Chega a ser engraçado como, neste fim-de-semana em que os Óscares premiaram duas mulheres com mais de 60 anos, um dos principais assuntos nas redes sociais brasileiras tenha sido um vídeo gravado por três jovens que acabam de ingressar num curso superior em Bauru, cidade do interior de São Paulo, e gozavam de uma colega de classe de 40 anos. "Mano, ela tem 40 anos já. Era para estar aposentada", diz uma das jovens.
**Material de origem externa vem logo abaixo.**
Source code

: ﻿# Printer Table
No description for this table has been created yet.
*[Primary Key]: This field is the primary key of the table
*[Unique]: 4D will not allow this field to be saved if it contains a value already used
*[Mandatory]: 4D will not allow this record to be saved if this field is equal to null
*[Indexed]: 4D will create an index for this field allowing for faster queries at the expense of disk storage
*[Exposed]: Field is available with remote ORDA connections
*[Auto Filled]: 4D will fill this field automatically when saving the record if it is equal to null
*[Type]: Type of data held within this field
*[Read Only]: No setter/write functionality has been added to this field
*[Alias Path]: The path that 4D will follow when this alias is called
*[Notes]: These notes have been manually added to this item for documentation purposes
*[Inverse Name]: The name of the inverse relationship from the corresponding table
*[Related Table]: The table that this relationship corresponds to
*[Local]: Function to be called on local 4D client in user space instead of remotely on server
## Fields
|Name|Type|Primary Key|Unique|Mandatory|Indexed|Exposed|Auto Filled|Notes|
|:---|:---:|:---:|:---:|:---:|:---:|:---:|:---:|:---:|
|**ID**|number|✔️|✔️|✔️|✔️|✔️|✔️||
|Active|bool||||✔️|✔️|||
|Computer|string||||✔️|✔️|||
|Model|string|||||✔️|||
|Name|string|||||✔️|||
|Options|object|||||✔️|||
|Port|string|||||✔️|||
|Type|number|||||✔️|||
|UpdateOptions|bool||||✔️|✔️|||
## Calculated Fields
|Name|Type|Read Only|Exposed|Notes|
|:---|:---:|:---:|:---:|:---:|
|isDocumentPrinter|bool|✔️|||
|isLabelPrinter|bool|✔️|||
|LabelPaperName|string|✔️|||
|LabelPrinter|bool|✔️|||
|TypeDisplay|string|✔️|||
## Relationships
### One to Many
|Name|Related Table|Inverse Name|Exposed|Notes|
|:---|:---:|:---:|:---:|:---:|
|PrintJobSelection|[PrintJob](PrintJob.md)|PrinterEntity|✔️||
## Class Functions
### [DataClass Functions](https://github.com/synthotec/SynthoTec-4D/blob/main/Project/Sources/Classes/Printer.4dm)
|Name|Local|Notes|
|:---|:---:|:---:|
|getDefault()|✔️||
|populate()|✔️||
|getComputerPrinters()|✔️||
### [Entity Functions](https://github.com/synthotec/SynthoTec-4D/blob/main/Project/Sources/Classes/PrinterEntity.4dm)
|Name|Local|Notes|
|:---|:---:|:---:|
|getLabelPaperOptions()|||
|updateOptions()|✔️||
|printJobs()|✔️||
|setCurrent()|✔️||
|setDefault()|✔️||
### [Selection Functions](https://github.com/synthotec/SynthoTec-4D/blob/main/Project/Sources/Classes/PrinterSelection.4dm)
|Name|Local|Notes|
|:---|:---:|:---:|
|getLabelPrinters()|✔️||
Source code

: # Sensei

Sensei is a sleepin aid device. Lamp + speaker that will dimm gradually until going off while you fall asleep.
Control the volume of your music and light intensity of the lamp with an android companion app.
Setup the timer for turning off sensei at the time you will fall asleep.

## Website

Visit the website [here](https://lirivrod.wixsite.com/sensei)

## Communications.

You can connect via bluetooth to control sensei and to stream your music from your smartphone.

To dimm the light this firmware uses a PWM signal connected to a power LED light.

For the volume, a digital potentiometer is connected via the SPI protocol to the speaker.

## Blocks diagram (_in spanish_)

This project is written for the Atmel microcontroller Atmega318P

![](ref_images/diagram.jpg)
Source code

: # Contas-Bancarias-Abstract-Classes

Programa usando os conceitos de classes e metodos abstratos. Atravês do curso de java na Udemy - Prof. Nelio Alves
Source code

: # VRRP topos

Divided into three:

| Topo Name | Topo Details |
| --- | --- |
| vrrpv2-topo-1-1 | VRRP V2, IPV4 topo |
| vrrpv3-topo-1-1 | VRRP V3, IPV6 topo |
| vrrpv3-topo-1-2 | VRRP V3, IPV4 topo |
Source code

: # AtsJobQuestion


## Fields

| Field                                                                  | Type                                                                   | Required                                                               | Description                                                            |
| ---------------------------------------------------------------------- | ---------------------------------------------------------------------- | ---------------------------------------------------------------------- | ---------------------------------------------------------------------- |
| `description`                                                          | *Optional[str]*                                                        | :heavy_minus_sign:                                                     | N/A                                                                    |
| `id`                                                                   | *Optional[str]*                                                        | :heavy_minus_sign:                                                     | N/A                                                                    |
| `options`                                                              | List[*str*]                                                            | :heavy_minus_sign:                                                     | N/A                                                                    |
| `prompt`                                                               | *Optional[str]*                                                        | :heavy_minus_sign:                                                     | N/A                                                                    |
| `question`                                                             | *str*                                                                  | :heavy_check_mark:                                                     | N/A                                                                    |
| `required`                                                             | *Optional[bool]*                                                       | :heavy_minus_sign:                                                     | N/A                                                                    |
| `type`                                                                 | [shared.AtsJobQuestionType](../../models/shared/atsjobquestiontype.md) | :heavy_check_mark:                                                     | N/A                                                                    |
Por um lado, até gostaria que ela estivesse certa — imagine só poder curtir os 40 sem trabalhar! —, por outro, sinto um gosto de retrocesso difícil de engolir em 2023. É claro que esse tipo de fala sempre existiu e passaria despercebida uns tempos atrás. Mas, com as redes sociais, qualquer bobagem pode ganhar uma repercussão astronómica.

As redes ampliam todo tipo de discurso, inclusive falas preconceituosas e discriminatórias. Como alguém que nasceu no mesmo interior de São Paulo, numa cidade a pouco mais de 200 quilómetros de onde vivem essas meninas, sei bem o que é essa mentalidade antiquada. A ideia de que todos temos que seguir os mesmos passos, cumprir todas as etapas da vida adulta no prazo “correto” – estudar, casar, ter filhos antes dos 30 — e que, depois disso, resta-nos manter o que foi feito.

A atriz Michelle Yeoh nos lembrou na noite deste domingo que devemos seguir nosso caminho. Aos 60 anos, ela é a primeira mulher asiática a receber o prémio, por sua atuação em Tudo em Todo o Lado ao Mesmo Tempo. Em seu discurso, ela agradeceu à família, na Malásia, e incentivou outros asiáticos a perseguir o sonho de atuar. Às mulheres, ressaltou: “Ladies, don't let anybody tell you you are ever past your prime”. Algo como: “Mulheres, não deixem ninguém dizer que vocês passaram do prazo”.

A atriz Jamie Lee Curtis, que ganhou a estatueta de melhor coadjuvante, exaltou os colegas da produção, a maior vencedora da noite, e lembrou que os pais foram, eles também, vencedores do Óscar. Ela não mencionou género, nem idade, estava apenas feliz.

As exceções ao caminho estabelecido, mais do que as regras, rendem os melhores roteiros. A vida — quem já viveu um pouco mais sabe — está longe de ter essa linha reta, com um caminho único delimitado pelos aniversários. Isso vale tanto para homens como para mulheres.

Para nós, o peso de cumprir os passos na idade certa é maior. Seja porque a fertilidade cai depois dos 35 anos, seja porque não temos a mesma aparência socialmente valorizada. E, se tentamos manter a juventude, somos criticadas (que o diga Madonna). E, se aceitamos o envelhecimento, igualmente. E nós, mulheres, também fazemos parte desse júri implacável que ora se volta contra as três meninas de Bauru.

Imagino que elas estejam agora assustadas com a repercussão inesperada. Já se disseram arrependidas. No fim, quero até agradecê-las por, ainda que de maneira torta, darem visibilidade ao tema do idadismo e de como ele afeta as mulheres, com anuência das próprias mulheres.

É esse tipo de mentalidade que já passou do prazo. Está vencida. A grande vantagem dessas e de outras jovens é que elas terão bastante tempo para rejuvenescer.